Yeni sinemanın klasik sinemayla sürekliliği ve trajik muhayyile 

 

Yeni sinemanın Akad ve Erksan üzerinden düşünülebilecek olan klasik sinemayla süreklilik ilişkisi içerisinde olduğu durum ise nihai noktada trajik bir muhayyileye sahip olmasıdır. Trajedi ile melodram arasındaki ayrım bazıları tarafından soyluların dramı ve halkı dramı şeklinde konmuştur. Türk sinemasının geleneksel melodramları gerçekten de Türk halkının dramını temel alır. Ahlaklılığa, eşitlik idealine ve ilahi adalet fikrine dayanır. Akad ve Erksan’ın öncülüğünü yaptığı klasik damarda ise bu temeller sarsılır. Günümüzde yeni sinemanın da tevarüs ettiği trajik muhayyile ahlaki açıdan muğlak, eşitsizliklerin mukadder olduğu ve adaletsizliğin hâkim olduğu bir dünya tasavvuru ortaya koyar. Akad ve Erksan’ın filmlerinde trajedi bir bakıma melodramın akamete uğramasıyla ortaya çıkar. Yani bu filmler farklı sonlar yazılarak melodrama tamamlanabilir. Demirkubuz ve NBC’nin filmleri ise baştan sona trajiktir. Anlık melodramatik durumlar bile filmin ilerleyen anlarında sinik bir eleştiriye tabi tutulur. Melodrama en çok yaklaşan Demirkubuz sineması bile yönetmenin kendi ifadesiyle kötümserdir. Geleneksel Türk sinemasının iyiliğe yönelik derin inancı Demirkubuz filmlerinde karakterlerin otel lobilerinde ya da alçak tavanlı odalarda televizyonda çoğunlukla kayıtsızca izledikleri Türk filmleri ile paranteze alınır. NBC sinemasında ise iyilik en fazla bir taşralılık kalıntısıdır. Ya da aydınların bütün kötü niyetli duygu ve düşüncelerini ardına sakladıkları bir maskeden ibarettir. O da değilse düpedüz bir budalalık alametidir. 

 

Hal böyleyken geleneksel sinemanın klişelerine karşıt olarak kendini konumlandıran yeni sinema, geçtiğimiz yirmi küsur yılda kendi klişelerini üretmiştir. Yönetmenlerin filmlerinde tekrar eden unsurlar artık auteur tutarlılığına değil düşünsel kısırlığa yorulmaktadır.
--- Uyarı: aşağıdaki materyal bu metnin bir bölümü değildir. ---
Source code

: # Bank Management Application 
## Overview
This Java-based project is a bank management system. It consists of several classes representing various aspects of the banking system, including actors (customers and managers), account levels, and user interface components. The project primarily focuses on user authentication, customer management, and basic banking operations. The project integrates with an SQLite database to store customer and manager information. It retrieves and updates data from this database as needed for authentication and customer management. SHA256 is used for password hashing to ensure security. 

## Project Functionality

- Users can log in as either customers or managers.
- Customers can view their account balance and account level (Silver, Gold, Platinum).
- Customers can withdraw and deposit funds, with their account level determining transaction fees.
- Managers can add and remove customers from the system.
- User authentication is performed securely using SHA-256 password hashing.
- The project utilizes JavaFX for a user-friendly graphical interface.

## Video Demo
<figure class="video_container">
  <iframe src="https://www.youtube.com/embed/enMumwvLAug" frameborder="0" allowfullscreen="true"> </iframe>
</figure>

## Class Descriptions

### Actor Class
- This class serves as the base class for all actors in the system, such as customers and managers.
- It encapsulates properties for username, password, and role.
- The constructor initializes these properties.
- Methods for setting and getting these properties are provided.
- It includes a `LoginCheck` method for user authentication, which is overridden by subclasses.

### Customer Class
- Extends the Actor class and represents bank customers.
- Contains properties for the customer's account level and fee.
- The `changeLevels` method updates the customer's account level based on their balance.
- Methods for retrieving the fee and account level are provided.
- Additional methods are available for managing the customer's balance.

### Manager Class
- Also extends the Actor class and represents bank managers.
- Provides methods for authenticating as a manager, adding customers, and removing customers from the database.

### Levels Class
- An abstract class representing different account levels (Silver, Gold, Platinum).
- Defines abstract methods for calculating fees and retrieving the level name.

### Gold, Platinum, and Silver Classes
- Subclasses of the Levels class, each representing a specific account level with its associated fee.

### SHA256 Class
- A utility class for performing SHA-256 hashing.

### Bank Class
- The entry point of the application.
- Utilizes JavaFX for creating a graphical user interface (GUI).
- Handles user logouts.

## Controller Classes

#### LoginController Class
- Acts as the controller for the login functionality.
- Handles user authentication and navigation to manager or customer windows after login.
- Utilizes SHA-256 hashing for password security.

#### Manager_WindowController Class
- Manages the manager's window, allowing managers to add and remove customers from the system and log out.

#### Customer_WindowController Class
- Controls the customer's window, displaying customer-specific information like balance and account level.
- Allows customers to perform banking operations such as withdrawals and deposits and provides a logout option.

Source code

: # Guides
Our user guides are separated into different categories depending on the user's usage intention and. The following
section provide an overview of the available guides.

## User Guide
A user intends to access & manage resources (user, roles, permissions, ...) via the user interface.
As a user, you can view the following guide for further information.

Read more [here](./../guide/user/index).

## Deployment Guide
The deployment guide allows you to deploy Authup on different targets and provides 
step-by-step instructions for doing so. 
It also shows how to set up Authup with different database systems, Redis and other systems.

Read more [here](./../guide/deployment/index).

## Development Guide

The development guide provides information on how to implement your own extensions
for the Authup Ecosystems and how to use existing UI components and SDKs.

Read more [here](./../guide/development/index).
Belki de bu yüzden iki yönetmenin de sinemalarında son filmleri itibariyle bazı değişim çabaları görülmektedir. NBC Ahlat Ağacı’nda emarelerini verdiği “filmin yapıntılığı” meselesini Kuru Otlar Üstüne filminde artık çok da esprisi kalmayan bir yadırgatma efektiyle gözler önüne sermeye çalışmıştır. Buna rağmen film finalde aydın karakterin monoloğuyla adeta NBC’nin çerçevesinden bir türlü çıkamadığı aydın fantezisine tamamen gömülerek biter. NBC’nin değişim çabasını onun sinemasının çıkışsızlığını mühürlerken Demirkubuz’un son filminde ortaya koyduğu değişim ise hem bugüne kadarki sinemasını taze bir bakışla tekrar değerlendirmeyi mümkün kılıyor hem de yeni bir sinemaya kapı aralıyor. 

 

Hayat sıklıkla yönetmenin Masumiyet ve Kader filmlerinin çizgisinde bir film olarak yorumlandı. Bu çizgi Demirkubuz sinemasında edebiyat etkisinin sınırlı olduğu yönetmenin kişisel tecrübelerinin daha belirleyici olduğu filmlerden oluşur. Yine de Hayat, Masumiyet ve Kader’de sadece göz kırpılan melodramatikliği canıgönülden benimsemesiyle bu filmlerden ayrışıyor. Hayat şimdiye kadar Demirkubuz sinemasında alışkın olmadığımız bir şekilde iyiliğe imkân tanıyan, kibrini yenip özür dilemesini bilen bir karaktere sahip, kaderi karakterleri için bir cehennem prangası olarak değil ilahi bir lütuf gibi gören ve böylelikle Türk halkının dramına şimdiye kadar olmadığı ölçüde derinden dokunabilen bir film. Biraz da Akad’ın başta ifade edilen dramatik durumları “yürekler acısı bir niteliğe” büründürmeme tavrının Demirkubuz sinemasına tatbik edilmiş hali gibi. Bu açıdan bütün Demirkubuz sinemasına düşülmüş bir şerh olarak da düşünülebilir. Demirkubuz şimdiye kadar pespaye bir kösnüllük ve ölçüsüz bir kibir içerisinde kıvrandırdığı karakterlerine bu filmde ilk defa tövbe etme ve arınma fırsatı veriyor. Böylelikle “hayatımı yazsam roman olur” diyen ve aslında yazsa melodram olacak sıradan Türk insanının hayatını ilk defa sahici bir biçimde ifade düzlemine çekebiliyor. Bu artık edebiyattan, özelde yabancı edebiyattan ve onun pathosa dayalı duyarlılığından değil Türk insanının melodramatik bir ethosa dayalı hayatından kaynaklanan bir sinema. Bu açıdan Demirkubuz kendi sinemasından bir çıkış yolu bulmuş gibi görünüyor. Her ne kadar bu yolun aynı zamanda karanlık bir tünel olabileceği ihtimalini sezdirse de yönetmenin geldiği son nokta Türk sineması açısından umutvar bir nokta.